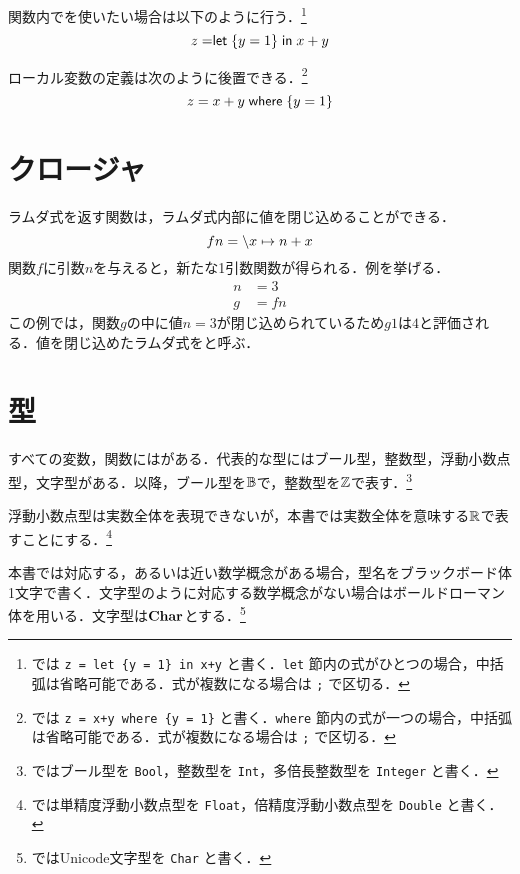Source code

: \documentclass[platex,a5paper,twoside,fleqn,draft]{jsbook}
\newcommand{\keyword}[1]{\textgt{#1}}
\begin{document}
関数内で\keyword{ローカル変数}を使いたい場合は以下のように行う．\footnote{\haskell では \verb|z = let {y = 1} in x+y| と書く．\verb|let| 節内の式がひとつの場合，中括弧は省略可能である．式が複数になる場合は \verb|;| で区切る．}
\begin{equation}
z=\mathrel{\textsf{let}}\left\{y=1\right\}\mathrel{\textsf{in}}x+y
\end{equation}

ローカル変数の定義は次のように後置できる．\footnote{\haskell では \verb|z = x+y where {y = 1}| と書く．\verb|where| 節内の式が一つの場合，中括弧は省略可能である．式が複数になる場合は \verb|;| で区切る．}
\begin{equation}
z=x+y\mathrel{\textsf{where}}\left\{y=1\right\}
\end{equation}

\section{クロージャ}

ラムダ式を返す関数は，ラムダ式内部に値を閉じ込めることができる．
\begin{equation}
fn=\backslash x\mapsto n+x
\end{equation}
関数$f$に引数$n$を与えると，新たな1引数関数が得られる．例を挙げる．
\begin{align}
n&=3\\
g&=fn
\end{align}
この例では，関数$g$の中に値$n=3$が閉じ込められているため$g1$は$4$と評価される．値を閉じ込めたラムダ式を\keyword{クロージャ}と呼ぶ．

\section{型}

すべての変数，関数には\keyword{型}がある．代表的な型にはブール型，整数型，浮動小数点型，文字型がある．以降，ブール型を$\mathord{\mathbb{B}}$で，整数型を$\mathord{\mathbb{Z}}$で表す．\footnote{\haskell ではブール型を \verb|Bool|，整数型を \verb|Int|，多倍長整数型を \verb|Integer| と書く．}

浮動小数点型は実数全体を表現できないが，本書では実数全体を意味する$\mathord{\mathbb{R}}$で表すことにする．\footnote{\haskell では単精度浮動小数点型を \verb|Float|，倍精度浮動小数点型を \verb|Double| と書く．}

本書では対応する，あるいは近い数学概念がある場合，型名をブラックボード体1文字で書く．文字型のように対応する数学概念がない場合はボールドローマン体を用いる．文字型は$\mathbf{Char}$とする．\footnote{\haskell ではUnicode文字型を \verb|Char| と書く．}
\end{document}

::::::::

→ Description of the task: An exact copy of the records above is required, leaving out the pictures.

→ Written answer:
Source code

: \documentclass[platex,a5paper,twoside,fleqn,draft]{jsbook}
\newcommand{\keyword}[1]{\textgt{#1}}
\begin{document}
関数内で\keyword{ローカル変数}を使いたい場合は以下のように行う．\footnote{\haskell では \verb|z = let {y = 1} in x+y| と書く．\verb|let| 節内の式がひとつの場合，中括弧は省略可能である．式が複数になる場合は \verb|;| で区切る．}
\begin{equation}
z=\mathrel{\textsf{let}}\left\{y=1\right\}\mathrel{\textsf{in}}x+y
\end{equation}

ローカル変数の定義は次のように後置できる．\footnote{\haskell では \verb|z = x+y where {y = 1}| と書く．\verb|where| 節内の式が一つの場合，中括弧は省略可能である．式が複数になる場合は \verb|;| で区切る．}
\begin{equation}
z=x+y\mathrel{\textsf{where}}\left\{y=1\right\}
\end{equation}

\section{クロージャ}

ラムダ式を返す関数は，ラムダ式内部に値を閉じ込めることができる．
\begin{equation}
fn=\backslash x\mapsto n+x
\end{equation}
関数$f$に引数$n$を与えると，新たな1引数関数が得られる．例を挙げる．
\begin{align}
n&=3\\
g&=fn
\end{align}
この例では，関数$g$の中に値$n=3$が閉じ込められているため$g1$は$4$と評価される．値を閉じ込めたラムダ式を\keyword{クロージャ}と呼ぶ．

\section{型}

すべての変数，関数には\keyword{型}がある．代表的な型にはブール型，整数型，浮動小数点型，文字型がある．以降，ブール型を$\mathord{\mathbb{B}}$で，整数型を$\mathord{\mathbb{Z}}$で表す．\footnote{\haskell ではブール型を \verb|Bool|，整数型を \verb|Int|，多倍長整数型を \verb|Integer| と書く．}

浮動小数点型は実数全体を表現できないが，本書では実数全体を意味する$\mathord{\mathbb{R}}$で表すことにする．\footnote{\haskell では単精度浮動小数点型を \verb|Float|，倍精度浮動小数点型を \verb|Double| と書く．}

本書では対応する，あるいは近い数学概念がある場合，型名をブラックボード体1文字で書く．文字型のように対応する数学概念がない場合はボールドローマン体を用いる．文字型は$\mathbf{Char}$とする．\footnote{\haskell ではUnicode文字型を \verb|Char| と書く．}
\end{document}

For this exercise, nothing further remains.